▶ _EXERCISE DETAILS_: Having found the line containing "1. MD_PostPro.py" in the data below, reproduce that line and each one after it to the end, exactly, and include nothing else.

Data entries
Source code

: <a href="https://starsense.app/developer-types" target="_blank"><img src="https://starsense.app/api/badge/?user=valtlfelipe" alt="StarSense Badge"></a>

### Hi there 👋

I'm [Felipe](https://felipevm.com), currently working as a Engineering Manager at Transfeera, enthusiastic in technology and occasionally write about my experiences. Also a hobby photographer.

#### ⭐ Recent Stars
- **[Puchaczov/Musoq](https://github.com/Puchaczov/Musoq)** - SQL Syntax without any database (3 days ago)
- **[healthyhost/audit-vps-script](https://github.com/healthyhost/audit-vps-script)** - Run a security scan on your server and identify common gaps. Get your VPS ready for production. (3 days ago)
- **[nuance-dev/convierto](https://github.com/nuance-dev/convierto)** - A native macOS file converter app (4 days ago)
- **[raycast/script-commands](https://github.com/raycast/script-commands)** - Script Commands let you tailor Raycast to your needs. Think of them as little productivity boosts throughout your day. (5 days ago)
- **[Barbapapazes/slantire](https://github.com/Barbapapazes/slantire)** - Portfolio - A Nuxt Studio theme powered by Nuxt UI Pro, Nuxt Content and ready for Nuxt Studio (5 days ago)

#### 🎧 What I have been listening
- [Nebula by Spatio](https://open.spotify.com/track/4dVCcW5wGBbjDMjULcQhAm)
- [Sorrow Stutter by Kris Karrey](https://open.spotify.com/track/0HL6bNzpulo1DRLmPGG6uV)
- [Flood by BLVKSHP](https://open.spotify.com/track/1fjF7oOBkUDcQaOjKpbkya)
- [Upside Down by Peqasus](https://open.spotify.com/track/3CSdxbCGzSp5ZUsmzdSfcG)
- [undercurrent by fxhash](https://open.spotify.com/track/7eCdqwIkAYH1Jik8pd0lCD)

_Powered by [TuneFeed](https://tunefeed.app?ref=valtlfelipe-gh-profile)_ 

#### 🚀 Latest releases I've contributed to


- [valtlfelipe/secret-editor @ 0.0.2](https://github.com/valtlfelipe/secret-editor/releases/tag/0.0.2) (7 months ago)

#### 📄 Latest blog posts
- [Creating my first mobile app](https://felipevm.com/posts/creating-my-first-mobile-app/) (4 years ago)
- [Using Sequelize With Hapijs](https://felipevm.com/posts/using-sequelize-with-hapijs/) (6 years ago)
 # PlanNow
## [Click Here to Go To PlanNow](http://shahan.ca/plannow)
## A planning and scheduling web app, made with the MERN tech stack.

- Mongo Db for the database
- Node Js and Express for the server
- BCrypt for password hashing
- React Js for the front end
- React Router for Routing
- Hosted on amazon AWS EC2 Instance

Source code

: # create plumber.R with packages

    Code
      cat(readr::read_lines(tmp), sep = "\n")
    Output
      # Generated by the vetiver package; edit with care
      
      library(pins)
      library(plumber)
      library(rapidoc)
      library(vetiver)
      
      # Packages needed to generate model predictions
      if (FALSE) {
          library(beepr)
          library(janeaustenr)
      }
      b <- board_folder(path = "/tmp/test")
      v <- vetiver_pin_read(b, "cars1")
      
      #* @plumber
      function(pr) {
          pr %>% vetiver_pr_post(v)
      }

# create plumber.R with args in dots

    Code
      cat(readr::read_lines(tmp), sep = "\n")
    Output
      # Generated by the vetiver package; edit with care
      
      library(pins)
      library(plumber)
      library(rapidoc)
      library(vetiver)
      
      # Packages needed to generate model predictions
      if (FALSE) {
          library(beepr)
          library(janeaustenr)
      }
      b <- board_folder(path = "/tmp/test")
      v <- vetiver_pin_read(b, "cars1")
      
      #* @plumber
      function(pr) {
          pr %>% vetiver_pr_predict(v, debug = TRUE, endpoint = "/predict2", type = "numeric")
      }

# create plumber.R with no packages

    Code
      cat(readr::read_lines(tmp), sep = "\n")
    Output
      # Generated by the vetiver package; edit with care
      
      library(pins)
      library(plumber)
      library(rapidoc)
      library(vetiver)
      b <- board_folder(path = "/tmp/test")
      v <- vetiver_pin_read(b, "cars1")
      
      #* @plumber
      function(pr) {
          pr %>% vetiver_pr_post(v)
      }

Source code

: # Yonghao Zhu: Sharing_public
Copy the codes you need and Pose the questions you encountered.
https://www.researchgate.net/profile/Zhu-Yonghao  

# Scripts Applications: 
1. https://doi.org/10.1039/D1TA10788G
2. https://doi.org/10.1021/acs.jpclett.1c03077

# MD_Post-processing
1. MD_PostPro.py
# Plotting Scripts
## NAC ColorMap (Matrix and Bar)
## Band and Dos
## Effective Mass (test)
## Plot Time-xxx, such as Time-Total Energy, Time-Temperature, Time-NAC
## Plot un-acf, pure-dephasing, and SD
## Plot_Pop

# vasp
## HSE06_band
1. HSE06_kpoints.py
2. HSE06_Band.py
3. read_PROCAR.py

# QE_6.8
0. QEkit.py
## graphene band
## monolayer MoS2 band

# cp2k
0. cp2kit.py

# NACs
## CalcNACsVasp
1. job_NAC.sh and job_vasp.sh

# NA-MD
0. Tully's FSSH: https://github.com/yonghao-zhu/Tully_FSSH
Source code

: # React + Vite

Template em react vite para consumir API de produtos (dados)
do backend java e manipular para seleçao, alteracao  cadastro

▶ _SOLUTION BELOW_:
1. MD_PostPro.py
# Plotting Scripts
## NAC ColorMap (Matrix and Bar)
## Band and Dos
## Effective Mass (test)
## Plot Time-xxx, such as Time-Total Energy, Time-Temperature, Time-NAC
## Plot un-acf, pure-dephasing, and SD
## Plot_Pop

# vasp
## HSE06_band
1. HSE06_kpoints.py
2. HSE06_Band.py
3. read_PROCAR.py

# QE_6.8
0. QEkit.py
## graphene band
## monolayer MoS2 band

# cp2k
0. cp2kit.py

# NACs
## CalcNACsVasp
1. job_NAC.sh and job_vasp.sh

# NA-MD
0. Tully's FSSH: https://github.com/yonghao-zhu/Tully_FSSH
Source code

: # React + Vite

Template em react vite para consumir API de produtos (dados)
do backend java e manipular para seleçao, alteracao  cadastro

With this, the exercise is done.